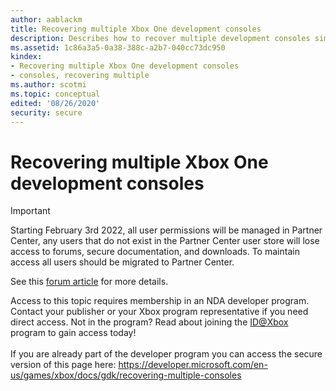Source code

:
 ```yaml
---
author: aablackm
title: Recovering multiple Xbox One development consoles
description: Describes how to recover multiple development consoles simultaneously from a single PC. This is common if you manage test labs and other environments that have multiple consoles. You can recover them by using the same recovery and update tools that you use to recover a single Development Kit.
ms.assetid: 1c86a3a5-0a38-388c-a2b7-040cc73dc950
kindex:
- Recovering multiple Xbox One development consoles
- consoles, recovering multiple
ms.author: scotmi
ms.topic: conceptual
edited: '08/26/2020'
security: secure
---
```


# Recovering multiple Xbox One development consoles
> [!IMPORTANT]
> Starting February 3rd 2022, all user permissions will be managed in Partner Center, any users that do not exist in the Partner Center user store will lose access to forums, secure documentation, and downloads. To maintain access all users should be migrated to Partner Center. <p></p>See this <a href="https://forums.xboxlive.com/articles/132187/breaking-change-user-access-for-forums-secure-docu.html">forum article</a> for more details.  

 Access to this topic requires membership in an NDA developer program. Contact your publisher or your Xbox program representative if you need direct access. Not in the program? Read about joining the <a href="https://www.xbox.com/Developers/id">ID@Xbox</a> program to gain access today!  <br/><br/>If you are already part of the developer program you can access the secure version of this page here: <a target="_blank" href="https://developer.microsoft.com/en-us/games/xbox/docs/gdk/recovering-multiple-consoles">https://developer.microsoft.com/en-us/games/xbox/docs/gdk/recovering-multiple-consoles</a>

■ Instructions for the task
The copy you produce must match the entries above exactly, except that it has no pictures.

■ Exercise result
Source code

:
 ```yaml
---
author: aablackm
title: Recovering multiple Xbox One development consoles
description: Describes how to recover multiple development consoles simultaneously from a single PC. This is common if you manage test labs and other environments that have multiple consoles. You can recover them by using the same recovery and update tools that you use to recover a single Development Kit.
ms.assetid: 1c86a3a5-0a38-388c-a2b7-040cc73dc950
kindex:
- Recovering multiple Xbox One development consoles
- consoles, recovering multiple
ms.author: scotmi
ms.topic: conceptual
edited: '08/26/2020'
security: secure
---
```


# Recovering multiple Xbox One development consoles
> [!IMPORTANT]
> Starting February 3rd 2022, all user permissions will be managed in Partner Center, any users that do not exist in the Partner Center user store will lose access to forums, secure documentation, and downloads. To maintain access all users should be migrated to Partner Center. <p></p>See this <a href="https://forums.xboxlive.com/articles/132187/breaking-change-user-access-for-forums-secure-docu.html">forum article</a> for more details.  

 Access to this topic requires membership in an NDA developer program. Contact your publisher or your Xbox program representative if you need direct access. Not in the program? Read about joining the <a href="https://www.xbox.com/Developers/id">ID@Xbox</a> program to gain access today!  <br/><br/>If you are already part of the developer program you can access the secure version of this page here: <a target="_blank" href="https://developer.microsoft.com/en-us/games/xbox/docs/gdk/recovering-multiple-consoles">https://developer.microsoft.com/en-us/games/xbox/docs/gdk/recovering-multiple-consoles</a>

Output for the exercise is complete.